Ben Harding gets legal guidance this week from Martin Brewer, a Partner with the employment team of Mills & Reeve, and Helen Badger, employment law expert at Browne Jacobson, on sharing a workspace with those of the small, wingless and parasitic variety.
The question:
The whole office here has just received an email saying: “The pest control team were on site last night giving us a treatment for carpet fleas which always seem to be a problem at this time of year. The carpets cannot be vacuumed for 14 days in order for the treatment to work.”
This is disgusting! Can we actually be expected to work in such an environment?
Myself and another member of the team have both suffered bites, but thought that they came from insects OUTSIDE, not from parasites living in the office!
Is there anything that can be done about this? i.e. working from home?
Any help would be greatly appreciated!
Ben Harding
The answers:
Martin Brewer, is a Partner with the employment team of Mills & Reeve
This is an interesting and tricky issue. First, don’t assume that your bites did not come from outside the workplace. They may have done and proving anything to the contrary may be difficult.
First, legally your employer is obliged to provide a ‘safe’ working environment (this is a general duty under section 2 of the Health and Safety at Work Act 1974).
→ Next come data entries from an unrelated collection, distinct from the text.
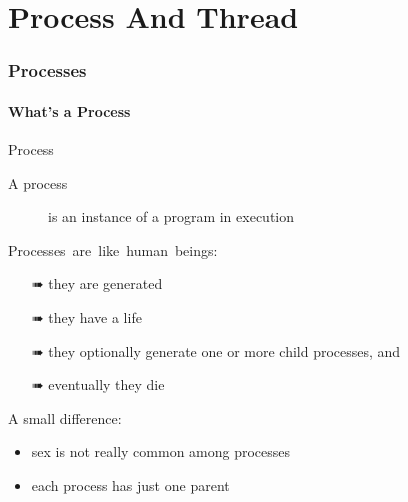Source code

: \mode*
\part{Process And Thread}


\section{Processes}
\label{sec:processes}

\subsection{What's a Process}
\label{sec:whats-process}

\begin{frame}{Process}
  \begin{description}
  \item[A process] is an instance of a program in execution
  \end{description}
  \begin{minipage}{.65\linewidth}
    \begin{block}{\mbox{Processes are like human beings:}}
        \begin{itemize}
        \item[\symbola ➠] they are generated
        \item[\symbola ➠] they have a life
        \item[\symbola ➠] they optionally generate one or more child processes, and
        \item[\symbola ➠] eventually they die
        \end{itemize}
        A small difference:
        \begin{itemize}
        \item sex is not really common among processes
        \item each process has just one parent
        \end{itemize}
      \end{block}
  \end{minipage}\quad
  \begin{minipage}{.3\linewidth}
    \begin{center}
    \end{center}
  \end{minipage}
\end{frame}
It is arguable whether the potential for a flea bite is a danger to health and safety and, in the end, your employer is acting to deal with this issue.
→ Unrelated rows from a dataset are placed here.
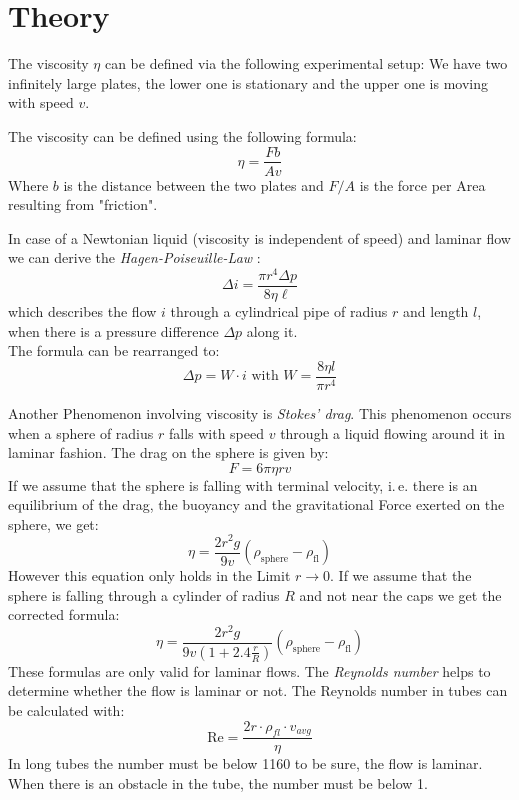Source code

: \section{Theory}

The viscosity $\eta$ can be defined via the following experimental setup: We have two infinitely large plates, the lower one is stationary and the upper one is moving with speed $v$.

The viscosity can be defined using the following formula:
\begin{equation}
    \eta = \frac{F b}{A v} \label{eq:vis}
\end{equation}
Where $b$ is the distance between the two plates and $F/A$ is the force per Area resulting from "friction".

In case of a Newtonian liquid (viscosity is independent of speed) and laminar flow  we can derive the \emph{Hagen-Poiseuille-Law} :
\begin{equation}
   \Delta i = \frac{\pi r^4 \Delta p}{8 \eta \ell} \label{eq:hp}
\end{equation}
which describes the flow $i$ through a cylindrical pipe of radius $r$ and length $l$, when there is a pressure difference $\Delta p$ along it.\\
The formula can be rearranged to:
\begin{equation}
\Delta p = W \cdot i \text{ with } W = \frac{8\eta l}{\pi r^4}
\label{eq:pressure}
\end{equation}


Another Phenomenon involving viscosity is \emph{Stokes' drag}. This phenomenon occurs when a sphere of radius $r$ falls with speed $v$ through a liquid flowing around it in laminar fashion. The drag on the sphere is given by:
\begin{equation}
    F = 6 \pi \eta r v \label{eq:stokes}
\end{equation}
If we assume that the sphere is falling with terminal velocity, i.\,e. there is an equilibrium of the drag, the buoyancy and the gravitational Force exerted on the sphere, we get:
\begin{equation}
    \eta = \frac{2 r^2 g}{9 v}(\rho_\mathrm{sphere} - \rho_\mathrm{fl}) \label{eq:termid}
\end{equation}
However this equation only holds in the Limit $r \to 0$. 
If we assume that the sphere is falling through a cylinder of radius $R$ and not near the caps we get the corrected formula:
\begin{equation}
    \eta = \frac{2 r^2 g}{9 v \left( 1 + 2.4 \frac{r}{R} \right)}(\rho_\mathrm{sphere} - \rho_\mathrm{fl}) \label{eq:term}
\end{equation}
These formulas are only valid for laminar flows. The \emph{Reynolds number} helps to determine whether the flow is laminar or not. The Reynolds number in tubes can be calculated with:
\begin{equation}
\text{Re} = \frac{2r\cdot \rho_ {fl} \cdot v_{avg}}{\eta}
\label{eq:reynold}
\end{equation}
In long tubes the number must be below 1160 to be sure, the flow is laminar. When there is an obstacle in the tube, the number must be below 1.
Second, you could consider leaving the workplace, and for example working from home. However, there may be adverse consequences of doing that. Your employer may seek to discipline or possibly even dismiss you.
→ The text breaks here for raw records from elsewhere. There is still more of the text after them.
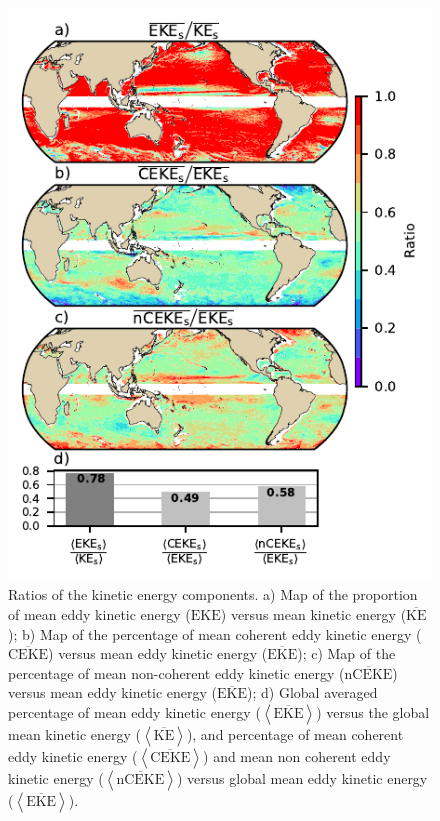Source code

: \documentclass[draft,linenumbers]{agujournal2019}
\newcommand{\MKE}{\overline{\textrm{KE}}}
\newcommand{\MEKE}{\overline{\textrm{EKE}}}
\newcommand{\EKE}{\textrm{EKE}}
\newcommand{\MCEKE}{\overline{\textrm{CEKE}}}
\newcommand{\MnCEKE}{\overline{\textrm{nCEKE}}}
\begin{document}
	\begin{figure}
	    \centering
	    \includegraphics[width=1\textwidth]{figures/eke_ratio_map_easy.pdf}
	    \caption{Ratios of the kinetic energy components. a) Map of the proportion of mean eddy kinetic energy ($\EKE$) versus mean kinetic energy ($\MKE$);
		b) Map of the percentage of mean coherent eddy kinetic energy ($\MCEKE$) versus mean eddy kinetic energy ($\MEKE$);
		c) Map of the percentage of mean non-coherent eddy kinetic energy ($\MnCEKE$) versus mean eddy kinetic energy ($\MEKE$);
		d) Global averaged percentage of mean eddy kinetic energy ($\left<\MEKE\right>$) versus the global mean kinetic energy ($\left<\MKE\right>$), and percentage of mean coherent eddy kinetic energy ($\left<\MCEKE\right>$) and mean non coherent eddy kinetic energy ($\left<\MnCEKE\right>$) versus global mean eddy kinetic energy ($\left<\MEKE\right>$).
		}
	    \label{fig:eddy_ratio}
	\end{figure}
\end{document}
Section 100 of the Employment rights Act 1996 says that it is automatically unfair to dismiss someone who leaves work if they do so in circumstances of ‘danger’ where the employee reasonably believes that danger to be serious and imminent and which the employee could not reasonably have been expected to avert.
However, this still begs the question whether the risk of a flea bite is a danger which is serious and imminent (accepting that it’s pretty hard to avert). Personally I doubt that the risk is so serious as to justify walking out.
Martin can be contacted at: martin.brewer@mills-reeve.com
Helen Badger, employment law expert, Browne Jacobson
There is an implied duty on all employers to provide a safe system of working. This does include making sure the working environment is free from hazards.
However, in this case I would suggest that, having become aware of the fleas, your employer has acted reasonably in taking action to alleviate the problem. There is little more your employer could do in this situation. I do not think the flea problem gives you sufficient cause to request to work from home given the likely impact on the business of every employee being away from the office.